Gosh, so many things bubble up. Ultimately, we aren't responsible for anyone else's behavior. However, like you, I share a social responsibility to stand up when things are not OK. We risk starting a fight, or creating a bigger scene at the expense of more tension. Sounds like keeping the peace in that moment, in that venue might have been the better choice, tho. Hopefully, there won't be another opportunity.
Victoria Drogin

This is powerful Ben. Sometimes it’s generational - older generations didn’t have the sensitivity that exists now (and is increasing). My grandparents used to use Yiddish words that for them, weren’t even charged. They were simply descriptive based on the way they grew up and the culture of their time. Now they are offensive. Norms change. I agree with Carly that the time and place is relevant - if there is no real malice. Maybe a conversation privately afterwards, but I probably wouldn’t humiliate someone who was basically well-meaning, in public. I remember years ago a Gotham member said something about Jews, assuming that I wasn’t Jewish. We were at a social dinner. I know that this person is not anti-Semitic and is a really good person. We waited until a later point in the conversation, and I brought up a story that clarified the situation. It was a bit awkward, but we all then moved on. It happens. I am constantly confronted with strident political opinions at work. It seems that all gloves are off these days. I often feel I can’t say anything because my job would be in jeopardy. This isn’t right, no matter what you believe. And sometimes in social media I feel really badly when I read some thing written by someone I like and respect that sounds like “everyone who believes this is a blank.“ many times people assume that everyone believes what they do and there’s a lot of self righteous cruelty out there. I don’t often engage if I am one of “those people“. I feel like it’s fruitless sometimes. I used to. Respect is always appropriate- I think I will say something privately in the future. Lots to think about here. Thanks for the insight.
Daniel Schwartz

It is generational. I heard that term a lot growing up too. Times change and so do words.
Shelley Simpson

I'm thinking about how to respond.

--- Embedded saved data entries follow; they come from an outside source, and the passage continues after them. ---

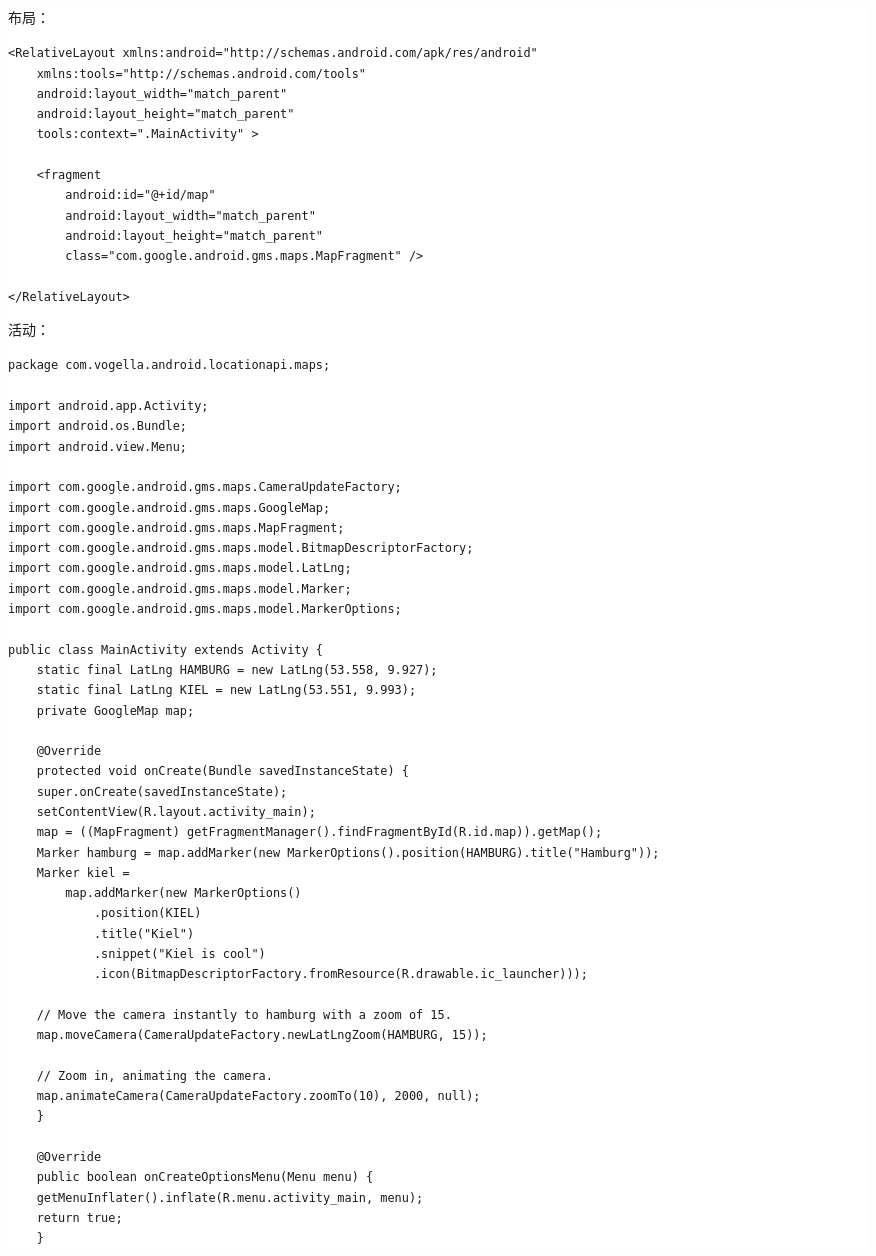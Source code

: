 布局：

```
<RelativeLayout xmlns:android="http://schemas.android.com/apk/res/android"
    xmlns:tools="http://schemas.android.com/tools"
    android:layout_width="match_parent"
    android:layout_height="match_parent"
    tools:context=".MainActivity" >

    <fragment
        android:id="@+id/map"
        android:layout_width="match_parent"
        android:layout_height="match_parent"
        class="com.google.android.gms.maps.MapFragment" />

</RelativeLayout> 
```

活动：

```
package com.vogella.android.locationapi.maps;

import android.app.Activity;
import android.os.Bundle;
import android.view.Menu;

import com.google.android.gms.maps.CameraUpdateFactory;
import com.google.android.gms.maps.GoogleMap;
import com.google.android.gms.maps.MapFragment;
import com.google.android.gms.maps.model.BitmapDescriptorFactory;
import com.google.android.gms.maps.model.LatLng;
import com.google.android.gms.maps.model.Marker;
import com.google.android.gms.maps.model.MarkerOptions;

public class MainActivity extends Activity {
    static final LatLng HAMBURG = new LatLng(53.558, 9.927);
    static final LatLng KIEL = new LatLng(53.551, 9.993);
    private GoogleMap map;

    @Override
    protected void onCreate(Bundle savedInstanceState) {
    super.onCreate(savedInstanceState);
    setContentView(R.layout.activity_main);
    map = ((MapFragment) getFragmentManager().findFragmentById(R.id.map)).getMap();
    Marker hamburg = map.addMarker(new MarkerOptions().position(HAMBURG).title("Hamburg"));
    Marker kiel =
        map.addMarker(new MarkerOptions()
            .position(KIEL)
            .title("Kiel")
            .snippet("Kiel is cool")
            .icon(BitmapDescriptorFactory.fromResource(R.drawable.ic_launcher)));

    // Move the camera instantly to hamburg with a zoom of 15.
    map.moveCamera(CameraUpdateFactory.newLatLngZoom(HAMBURG, 15));

    // Zoom in, animating the camera.
    map.animateCamera(CameraUpdateFactory.zoomTo(10), 2000, null);
    }

    @Override
    public boolean onCreateOptionsMenu(Menu menu) {
    getMenuInflater().inflate(R.menu.activity_main, menu);
    return true;
    }
```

This is a topic that is both simple and complicated at the same time. There's no mulligan to be had for missed opportunities to speak up - if there were, I would take a few. We can, however, move forward and take advantage of opportunities to educate people who either don't recognize their words as being offensive or who assume their ignorance is a shared condition.
Benjamin Geizhals

Perhaps it was the fear of making a scene, especially at a wedding.....but there has to be a way to voice our taking offense at what is unacceptable
Benjamin Geizhals

There are so many things at play.... If I said something that the listener found offensive and/or inappropriate, I would hope that I would accept the insight..
Benjamin Geizhals

As Fred said, we heard the term many times and as times change and the term is no longer acceptable, don't we have an obligation to take a stand?